EXERCISE DESCRIPTION
Copy every entry as is. Leave images out.

*** Begin section ***

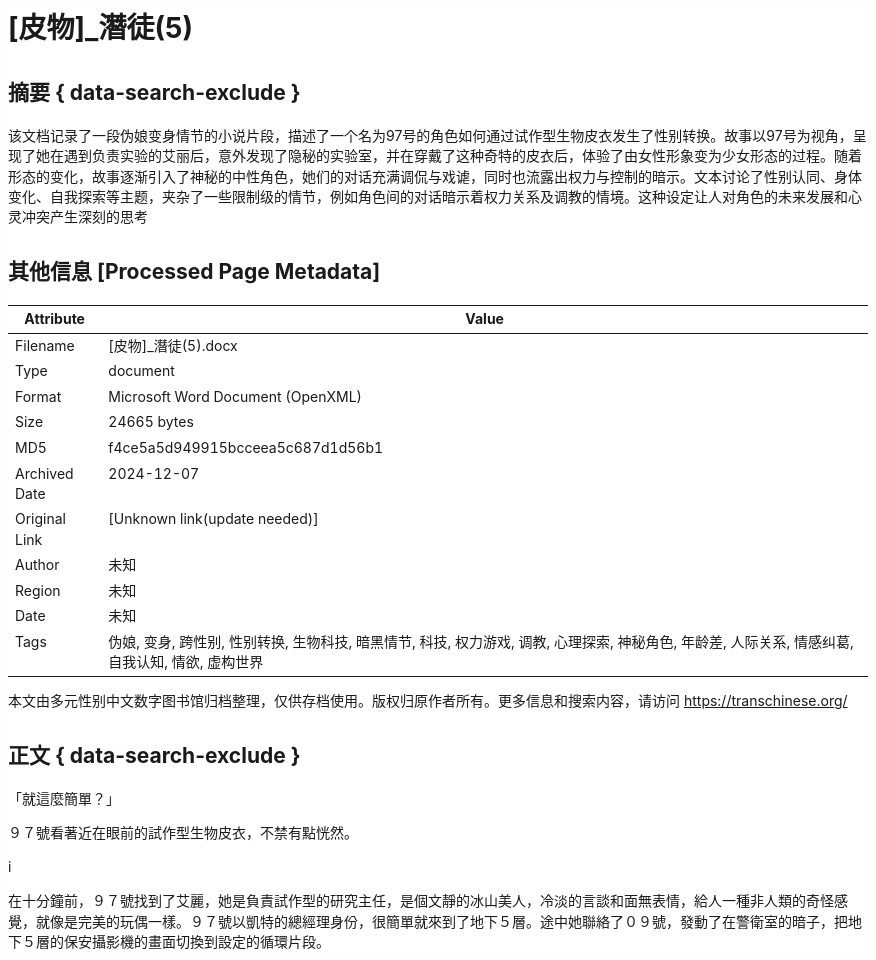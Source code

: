 # [皮物]_潛徒(5)



## 摘要  { data-search-exclude }


该文档记录了一段伪娘变身情节的小说片段，描述了一个名为97号的角色如何通过试作型生物皮衣发生了性别转换。故事以97号为视角，呈现了她在遇到负责实验的艾丽后，意外发现了隐秘的实验室，并在穿戴了这种奇特的皮衣后，体验了由女性形象变为少女形态的过程。随着形态的变化，故事逐渐引入了神秘的中性角色，她们的对话充满调侃与戏谑，同时也流露出权力与控制的暗示。文本讨论了性别认同、身体变化、自我探索等主题，夹杂了一些限制级的情节，例如角色间的对话暗示着权力关系及调教的情境。这种设定让人对角色的未来发展和心灵冲突产生深刻的思考



## 其他信息 [Processed Page Metadata]

| Attribute       | Value                                  |
|-----------------|----------------------------------------|
| Filename        | [皮物]_潛徒(5).docx                             |
| Type            | document                                 |
| Format          | Microsoft Word Document (OpenXML)                               |
| Size            | 24665 bytes                           |
| MD5             | f4ce5a5d949915bcceea5c687d1d56b1                                  |
| Archived Date   | 2024-12-07                             |
| Original Link   | [Unknown link(update needed)]                         |
| Author          | 未知                               |
| Region          | 未知                               |
| Date            | 未知                                 |
| Tags            | 伪娘, 变身, 跨性别, 性别转换, 生物科技, 暗黑情节, 科技, 权力游戏, 调教, 心理探索, 神秘角色, 年龄差, 人际关系, 情感纠葛, 自我认知, 情欲, 虚构世界                                 |

本文由多元性别中文数字图书馆归档整理，仅供存档使用。版权归原作者所有。更多信息和搜索内容，请访问 <https://transchinese.org/>


## 正文 { data-search-exclude }


「就這麼簡單？」





９７號看著近在眼前的試作型生物皮衣，不禁有點恍然。

i





在十分鐘前，９７號找到了艾麗，她是負責試作型的研究主任，是個文靜的冰山美人，冷淡的言談和面無表情，給人一種非人類的奇怪感覺，就像是完美的玩偶一樣。９７號以凱特的總經理身份，很簡單就來到了地下５層。途中她聯絡了０９號，發動了在警衛室的暗子，把地下５層的保安攝影機的畫面切換到設定的循環片段。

*** End section ***

RESULT FOR THIS TASK
Source code

: # [皮物]_潛徒(5)



## 摘要  { data-search-exclude }


该文档记录了一段伪娘变身情节的小说片段，描述了一个名为97号的角色如何通过试作型生物皮衣发生了性别转换。故事以97号为视角，呈现了她在遇到负责实验的艾丽后，意外发现了隐秘的实验室，并在穿戴了这种奇特的皮衣后，体验了由女性形象变为少女形态的过程。随着形态的变化，故事逐渐引入了神秘的中性角色，她们的对话充满调侃与戏谑，同时也流露出权力与控制的暗示。文本讨论了性别认同、身体变化、自我探索等主题，夹杂了一些限制级的情节，例如角色间的对话暗示着权力关系及调教的情境。这种设定让人对角色的未来发展和心灵冲突产生深刻的思考



## 其他信息 [Processed Page Metadata]

| Attribute       | Value                                  |
|-----------------|----------------------------------------|
| Filename        | [皮物]_潛徒(5).docx                             |
| Type            | document                                 |
| Format          | Microsoft Word Document (OpenXML)                               |
| Size            | 24665 bytes                           |
| MD5             | f4ce5a5d949915bcceea5c687d1d56b1                                  |
| Archived Date   | 2024-12-07                             |
| Original Link   | [Unknown link(update needed)]                         |
| Author          | 未知                               |
| Region          | 未知                               |
| Date            | 未知                                 |
| Tags            | 伪娘, 变身, 跨性别, 性别转换, 生物科技, 暗黑情节, 科技, 权力游戏, 调教, 心理探索, 神秘角色, 年龄差, 人际关系, 情感纠葛, 自我认知, 情欲, 虚构世界                                 |

本文由多元性别中文数字图书馆归档整理，仅供存档使用。版权归原作者所有。更多信息和搜索内容，请访问 <https://transchinese.org/>


## 正文 { data-search-exclude }


「就這麼簡單？」





９７號看著近在眼前的試作型生物皮衣，不禁有點恍然。

i





在十分鐘前，９７號找到了艾麗，她是負責試作型的研究主任，是個文靜的冰山美人，冷淡的言談和面無表情，給人一種非人類的奇怪感覺，就像是完美的玩偶一樣。９７號以凱特的總經理身份，很簡單就來到了地下５層。途中她聯絡了０９號，發動了在警衛室的暗子，把地下５層的保安攝影機的畫面切換到設定的循環片段。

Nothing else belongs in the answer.